== TASK STATEMENT ==
Restate the data below word for word, keeping each line intact.

··· DATASET RECORDS ···

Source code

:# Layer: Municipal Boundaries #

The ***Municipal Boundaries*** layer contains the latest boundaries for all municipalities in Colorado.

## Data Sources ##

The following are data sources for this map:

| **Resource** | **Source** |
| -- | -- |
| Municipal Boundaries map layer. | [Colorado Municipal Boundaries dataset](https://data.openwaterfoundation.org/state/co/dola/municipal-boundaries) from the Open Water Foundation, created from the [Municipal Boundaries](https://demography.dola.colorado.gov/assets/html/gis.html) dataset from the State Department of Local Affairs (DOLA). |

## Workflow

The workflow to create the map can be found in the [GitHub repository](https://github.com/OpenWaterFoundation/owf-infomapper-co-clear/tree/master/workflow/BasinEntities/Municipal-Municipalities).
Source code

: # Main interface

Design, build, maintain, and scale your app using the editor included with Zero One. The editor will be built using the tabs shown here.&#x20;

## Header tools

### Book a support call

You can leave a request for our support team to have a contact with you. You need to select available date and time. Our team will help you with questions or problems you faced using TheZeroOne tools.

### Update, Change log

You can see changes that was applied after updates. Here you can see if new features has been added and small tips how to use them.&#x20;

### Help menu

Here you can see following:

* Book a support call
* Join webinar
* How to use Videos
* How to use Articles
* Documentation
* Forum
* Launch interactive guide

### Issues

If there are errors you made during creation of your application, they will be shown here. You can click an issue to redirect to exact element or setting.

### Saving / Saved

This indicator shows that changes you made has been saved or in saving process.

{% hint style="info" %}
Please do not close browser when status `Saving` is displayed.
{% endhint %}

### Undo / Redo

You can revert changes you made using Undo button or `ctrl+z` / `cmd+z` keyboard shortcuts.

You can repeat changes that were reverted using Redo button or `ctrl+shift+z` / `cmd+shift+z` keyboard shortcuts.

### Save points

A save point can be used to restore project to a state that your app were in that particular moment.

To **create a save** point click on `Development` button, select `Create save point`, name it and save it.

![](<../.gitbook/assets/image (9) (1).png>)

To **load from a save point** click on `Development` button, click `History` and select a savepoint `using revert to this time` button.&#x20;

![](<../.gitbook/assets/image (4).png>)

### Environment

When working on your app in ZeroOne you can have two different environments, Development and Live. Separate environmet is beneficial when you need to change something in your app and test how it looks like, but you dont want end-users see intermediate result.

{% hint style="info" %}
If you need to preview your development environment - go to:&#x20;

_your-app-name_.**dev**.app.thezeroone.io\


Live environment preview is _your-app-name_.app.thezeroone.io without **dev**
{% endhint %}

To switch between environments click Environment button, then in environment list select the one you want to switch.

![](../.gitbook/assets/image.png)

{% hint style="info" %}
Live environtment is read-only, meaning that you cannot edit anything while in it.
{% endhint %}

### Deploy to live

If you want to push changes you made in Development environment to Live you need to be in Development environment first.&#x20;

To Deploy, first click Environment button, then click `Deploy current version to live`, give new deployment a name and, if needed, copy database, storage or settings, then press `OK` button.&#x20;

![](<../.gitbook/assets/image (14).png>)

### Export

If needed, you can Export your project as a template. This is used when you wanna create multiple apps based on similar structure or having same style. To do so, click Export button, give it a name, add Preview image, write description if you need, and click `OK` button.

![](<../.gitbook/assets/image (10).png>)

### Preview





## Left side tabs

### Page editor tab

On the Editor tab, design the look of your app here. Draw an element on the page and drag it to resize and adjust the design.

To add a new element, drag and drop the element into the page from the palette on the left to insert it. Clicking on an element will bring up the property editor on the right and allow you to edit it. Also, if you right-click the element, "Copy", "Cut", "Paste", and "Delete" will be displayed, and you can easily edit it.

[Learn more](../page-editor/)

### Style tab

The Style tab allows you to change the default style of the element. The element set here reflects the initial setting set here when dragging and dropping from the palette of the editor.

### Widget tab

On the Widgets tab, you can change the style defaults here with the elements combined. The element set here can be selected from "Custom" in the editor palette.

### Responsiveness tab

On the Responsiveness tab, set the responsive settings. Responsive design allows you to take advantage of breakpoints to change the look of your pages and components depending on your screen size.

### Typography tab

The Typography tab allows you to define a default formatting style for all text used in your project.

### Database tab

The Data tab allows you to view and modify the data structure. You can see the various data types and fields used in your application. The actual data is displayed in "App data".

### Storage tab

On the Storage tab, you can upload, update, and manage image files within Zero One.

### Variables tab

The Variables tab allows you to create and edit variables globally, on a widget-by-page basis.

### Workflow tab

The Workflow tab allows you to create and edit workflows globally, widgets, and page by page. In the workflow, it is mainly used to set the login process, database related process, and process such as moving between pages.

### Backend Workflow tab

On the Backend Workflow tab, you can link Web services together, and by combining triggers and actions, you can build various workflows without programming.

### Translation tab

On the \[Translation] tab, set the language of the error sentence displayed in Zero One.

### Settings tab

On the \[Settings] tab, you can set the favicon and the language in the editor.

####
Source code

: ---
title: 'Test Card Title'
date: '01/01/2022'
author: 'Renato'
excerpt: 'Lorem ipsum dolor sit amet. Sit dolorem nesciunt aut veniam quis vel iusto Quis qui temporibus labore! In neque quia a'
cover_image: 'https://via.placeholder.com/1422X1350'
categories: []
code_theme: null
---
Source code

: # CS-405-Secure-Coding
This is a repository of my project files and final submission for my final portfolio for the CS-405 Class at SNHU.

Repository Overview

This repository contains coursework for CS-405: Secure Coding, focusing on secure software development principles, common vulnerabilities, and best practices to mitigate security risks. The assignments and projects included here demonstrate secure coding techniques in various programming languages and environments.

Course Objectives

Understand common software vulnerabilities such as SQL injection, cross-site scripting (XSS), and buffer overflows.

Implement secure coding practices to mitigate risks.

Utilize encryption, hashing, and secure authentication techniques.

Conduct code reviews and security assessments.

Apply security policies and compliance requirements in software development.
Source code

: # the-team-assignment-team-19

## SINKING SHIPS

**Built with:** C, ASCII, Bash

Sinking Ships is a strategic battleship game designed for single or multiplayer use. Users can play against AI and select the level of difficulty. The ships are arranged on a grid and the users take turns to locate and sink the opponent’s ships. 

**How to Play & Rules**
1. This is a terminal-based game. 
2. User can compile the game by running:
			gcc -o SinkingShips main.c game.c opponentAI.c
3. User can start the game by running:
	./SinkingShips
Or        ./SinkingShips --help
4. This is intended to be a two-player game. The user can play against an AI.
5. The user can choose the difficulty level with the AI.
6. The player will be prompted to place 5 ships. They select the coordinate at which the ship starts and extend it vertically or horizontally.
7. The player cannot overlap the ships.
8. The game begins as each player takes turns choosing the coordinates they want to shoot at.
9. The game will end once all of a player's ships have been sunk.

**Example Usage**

···

== ANSWER TO THE EXERCISE ==
Source code

:# Layer: Municipal Boundaries #

The ***Municipal Boundaries*** layer contains the latest boundaries for all municipalities in Colorado.

## Data Sources ##

The following are data sources for this map:

| **Resource** | **Source** |
| -- | -- |
| Municipal Boundaries map layer. | [Colorado Municipal Boundaries dataset](https://data.openwaterfoundation.org/state/co/dola/municipal-boundaries) from the Open Water Foundation, created from the [Municipal Boundaries](https://demography.dola.colorado.gov/assets/html/gis.html) dataset from the State Department of Local Affairs (DOLA). |

## Workflow

The workflow to create the map can be found in the [GitHub repository](https://github.com/OpenWaterFoundation/owf-infomapper-co-clear/tree/master/workflow/BasinEntities/Municipal-Municipalities).
Source code

: # Main interface

Design, build, maintain, and scale your app using the editor included with Zero One. The editor will be built using the tabs shown here.&#x20;

## Header tools

### Book a support call

You can leave a request for our support team to have a contact with you. You need to select available date and time. Our team will help you with questions or problems you faced using TheZeroOne tools.

### Update, Change log

You can see changes that was applied after updates. Here you can see if new features has been added and small tips how to use them.&#x20;

### Help menu

Here you can see following:

* Book a support call
* Join webinar
* How to use Videos
* How to use Articles
* Documentation
* Forum
* Launch interactive guide

### Issues

If there are errors you made during creation of your application, they will be shown here. You can click an issue to redirect to exact element or setting.

### Saving / Saved

This indicator shows that changes you made has been saved or in saving process.

{% hint style="info" %}
Please do not close browser when status `Saving` is displayed.
{% endhint %}

### Undo / Redo

You can revert changes you made using Undo button or `ctrl+z` / `cmd+z` keyboard shortcuts.

You can repeat changes that were reverted using Redo button or `ctrl+shift+z` / `cmd+shift+z` keyboard shortcuts.

### Save points

A save point can be used to restore project to a state that your app were in that particular moment.

To **create a save** point click on `Development` button, select `Create save point`, name it and save it.

![](<../.gitbook/assets/image (9) (1).png>)

To **load from a save point** click on `Development` button, click `History` and select a savepoint `using revert to this time` button.&#x20;

![](<../.gitbook/assets/image (4).png>)

### Environment

When working on your app in ZeroOne you can have two different environments, Development and Live. Separate environmet is beneficial when you need to change something in your app and test how it looks like, but you dont want end-users see intermediate result.

{% hint style="info" %}
If you need to preview your development environment - go to:&#x20;

_your-app-name_.**dev**.app.thezeroone.io\


Live environment preview is _your-app-name_.app.thezeroone.io without **dev**
{% endhint %}

To switch between environments click Environment button, then in environment list select the one you want to switch.

![](../.gitbook/assets/image.png)

{% hint style="info" %}
Live environtment is read-only, meaning that you cannot edit anything while in it.
{% endhint %}

### Deploy to live

If you want to push changes you made in Development environment to Live you need to be in Development environment first.&#x20;

To Deploy, first click Environment button, then click `Deploy current version to live`, give new deployment a name and, if needed, copy database, storage or settings, then press `OK` button.&#x20;

![](<../.gitbook/assets/image (14).png>)

### Export

If needed, you can Export your project as a template. This is used when you wanna create multiple apps based on similar structure or having same style. To do so, click Export button, give it a name, add Preview image, write description if you need, and click `OK` button.

![](<../.gitbook/assets/image (10).png>)

### Preview





## Left side tabs

### Page editor tab

On the Editor tab, design the look of your app here. Draw an element on the page and drag it to resize and adjust the design.

To add a new element, drag and drop the element into the page from the palette on the left to insert it. Clicking on an element will bring up the property editor on the right and allow you to edit it. Also, if you right-click the element, "Copy", "Cut", "Paste", and "Delete" will be displayed, and you can easily edit it.

[Learn more](../page-editor/)

### Style tab

The Style tab allows you to change the default style of the element. The element set here reflects the initial setting set here when dragging and dropping from the palette of the editor.

### Widget tab

On the Widgets tab, you can change the style defaults here with the elements combined. The element set here can be selected from "Custom" in the editor palette.

### Responsiveness tab

On the Responsiveness tab, set the responsive settings. Responsive design allows you to take advantage of breakpoints to change the look of your pages and components depending on your screen size.

### Typography tab

The Typography tab allows you to define a default formatting style for all text used in your project.

### Database tab

The Data tab allows you to view and modify the data structure. You can see the various data types and fields used in your application. The actual data is displayed in "App data".

### Storage tab

On the Storage tab, you can upload, update, and manage image files within Zero One.

### Variables tab

The Variables tab allows you to create and edit variables globally, on a widget-by-page basis.

### Workflow tab

The Workflow tab allows you to create and edit workflows globally, widgets, and page by page. In the workflow, it is mainly used to set the login process, database related process, and process such as moving between pages.

### Backend Workflow tab

On the Backend Workflow tab, you can link Web services together, and by combining triggers and actions, you can build various workflows without programming.

### Translation tab

On the \[Translation] tab, set the language of the error sentence displayed in Zero One.

### Settings tab

On the \[Settings] tab, you can set the favicon and the language in the editor.

####
Source code

: ---
title: 'Test Card Title'
date: '01/01/2022'
author: 'Renato'
excerpt: 'Lorem ipsum dolor sit amet. Sit dolorem nesciunt aut veniam quis vel iusto Quis qui temporibus labore! In neque quia a'
cover_image: 'https://via.placeholder.com/1422X1350'
categories: []
code_theme: null
---
Source code

: # CS-405-Secure-Coding
This is a repository of my project files and final submission for my final portfolio for the CS-405 Class at SNHU.

Repository Overview

This repository contains coursework for CS-405: Secure Coding, focusing on secure software development principles, common vulnerabilities, and best practices to mitigate security risks. The assignments and projects included here demonstrate secure coding techniques in various programming languages and environments.

Course Objectives

Understand common software vulnerabilities such as SQL injection, cross-site scripting (XSS), and buffer overflows.

Implement secure coding practices to mitigate risks.

Utilize encryption, hashing, and secure authentication techniques.

Conduct code reviews and security assessments.

Apply security policies and compliance requirements in software development.
Source code

: # the-team-assignment-team-19

## SINKING SHIPS

**Built with:** C, ASCII, Bash

Sinking Ships is a strategic battleship game designed for single or multiplayer use. Users can play against AI and select the level of difficulty. The ships are arranged on a grid and the users take turns to locate and sink the opponent’s ships. 

**How to Play & Rules**
1. This is a terminal-based game. 
2. User can compile the game by running:
			gcc -o SinkingShips main.c game.c opponentAI.c
3. User can start the game by running:
	./SinkingShips
Or        ./SinkingShips --help
4. This is intended to be a two-player game. The user can play against an AI.
5. The user can choose the difficulty level with the AI.
6. The player will be prompted to place 5 ships. They select the coordinate at which the ship starts and extend it vertically or horizontally.
7. The player cannot overlap the ships.
8. The game begins as each player takes turns choosing the coordinates they want to shoot at.
9. The game will end once all of a player's ships have been sunk.

**Example Usage**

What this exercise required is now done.